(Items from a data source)

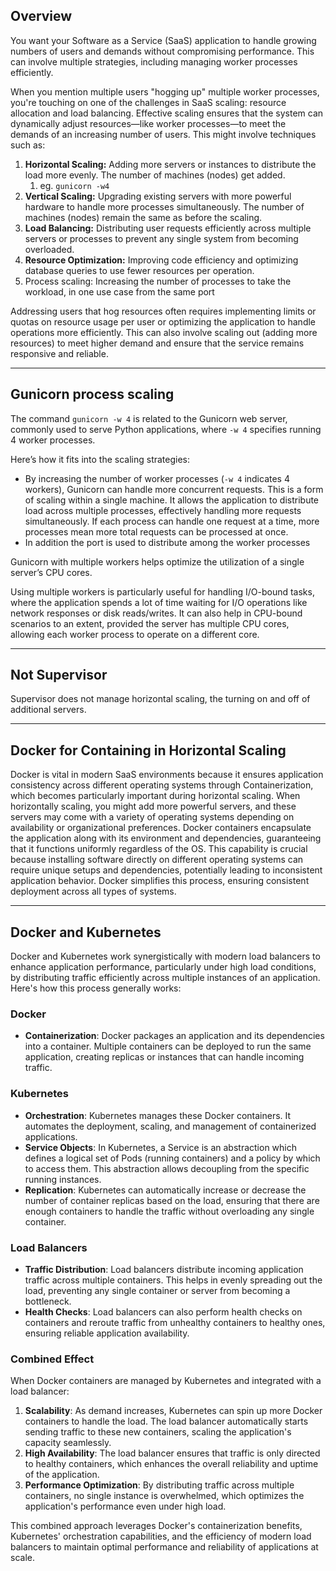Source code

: 
## Overview

You want your Software as a Service (SaaS) application to handle growing numbers of users and demands without compromising performance. This can involve multiple strategies, including managing worker processes efficiently.

When you mention multiple users "hogging up" multiple worker processes, you're touching on one of the challenges in SaaS scaling: resource allocation and load balancing. Effective scaling ensures that the system can dynamically adjust resources—like worker processes—to meet the demands of an increasing number of users. This might involve techniques such as:

1. **Horizontal Scaling:** Adding more servers or instances to distribute the load more evenly. The number of machines (nodes) get added.
	1. eg. `gunicorn -w4`
2. **Vertical Scaling:** Upgrading existing servers with more powerful hardware to handle more processes simultaneously. The number of machines (nodes) remain the same as before the scaling.
3. **Load Balancing:** Distributing user requests efficiently across multiple servers or processes to prevent any single system from becoming overloaded.
4. **Resource Optimization:** Improving code efficiency and optimizing database queries to use fewer resources per operation.
5. Process scaling: Increasing the number of processes to take the workload, in one use case from the same port


Addressing users that hog resources often requires implementing limits or quotas on resource usage per user or optimizing the application to handle operations more efficiently. This can also involve scaling out (adding more resources) to meet higher demand and ensure that the service remains responsive and reliable.

---

## Gunicorn process scaling

The command `gunicorn -w 4` is related to the Gunicorn web server, commonly used to serve Python applications, where `-w 4` specifies running 4 worker processes.

Here’s how it fits into the scaling strategies:

- By increasing the number of worker processes (`-w 4` indicates 4 workers), Gunicorn can handle more concurrent requests. This is a form of scaling within a single machine. It allows the application to distribute load across multiple processes, effectively handling more requests simultaneously. If each process can handle one request at a time, more processes mean more total requests can be processed at once.
- In addition the port is used to distribute among the worker processes

Gunicorn with multiple workers helps optimize the utilization of a single server’s CPU cores.

Using multiple workers is particularly useful for handling I/O-bound tasks, where the application spends a lot of time waiting for I/O operations like network responses or disk reads/writes. It can also help in CPU-bound scenarios to an extent, provided the server has multiple CPU cores, allowing each worker process to operate on a different core.

---

## Not Supervisor

Supervisor does not manage horizontal scaling, the turning on and off of additional servers.

---
## Docker for Containing in Horizontal Scaling

Docker is vital in modern SaaS environments because it ensures application consistency across different operating systems through Containerization, which becomes particularly important during horizontal scaling. When horizontally scaling, you might add more powerful servers, and these servers may come with a variety of operating systems depending on availability or organizational preferences. Docker containers encapsulate the application along with its environment and dependencies, guaranteeing that it functions uniformly regardless of the OS. This capability is crucial because installing software directly on different operating systems can require unique setups and dependencies, potentially leading to inconsistent application behavior. Docker simplifies this process, ensuring consistent deployment across all types of systems.

---

## Docker and Kubernetes

Docker and Kubernetes work synergistically with modern load balancers to enhance application performance, particularly under high load conditions, by distributing traffic efficiently across multiple instances of an application. Here's how this process generally works:

### Docker
- **Containerization**: Docker packages an application and its dependencies into a container. Multiple containers can be deployed to run the same application, creating replicas or instances that can handle incoming traffic.

### Kubernetes
- **Orchestration**: Kubernetes manages these Docker containers. It automates the deployment, scaling, and management of containerized applications.
- **Service Objects**: In Kubernetes, a Service is an abstraction which defines a logical set of Pods (running containers) and a policy by which to access them. This abstraction allows decoupling from the specific running instances.
- **Replication**: Kubernetes can automatically increase or decrease the number of container replicas based on the load, ensuring that there are enough containers to handle the traffic without overloading any single container.

### Load Balancers
- **Traffic Distribution**: Load balancers distribute incoming application traffic across multiple containers. This helps in evenly spreading out the load, preventing any single container or server from becoming a bottleneck.
- **Health Checks**: Load balancers can also perform health checks on containers and reroute traffic from unhealthy containers to healthy ones, ensuring reliable application availability.

### Combined Effect
When Docker containers are managed by Kubernetes and integrated with a load balancer:
1. **Scalability**: As demand increases, Kubernetes can spin up more Docker containers to handle the load. The load balancer automatically starts sending traffic to these new containers, scaling the application's capacity seamlessly.
2. **High Availability**: The load balancer ensures that traffic is only directed to healthy containers, which enhances the overall reliability and uptime of the application.
3. **Performance Optimization**: By distributing traffic across multiple containers, no single instance is overwhelmed, which optimizes the application's performance even under high load.

This combined approach leverages Docker's containerization benefits, Kubernetes' orchestration capabilities, and the efficiency of modern load balancers to maintain optimal performance and reliability of applications at scale.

TASK STATEMENT:
The required output is each line of the entries that contains the word "strategies".

ANSWER SPACE:
You want your Software as a Service (SaaS) application to handle growing numbers of users and demands without compromising performance. This can involve multiple strategies, including managing worker processes efficiently.
Here’s how it fits into the scaling strategies:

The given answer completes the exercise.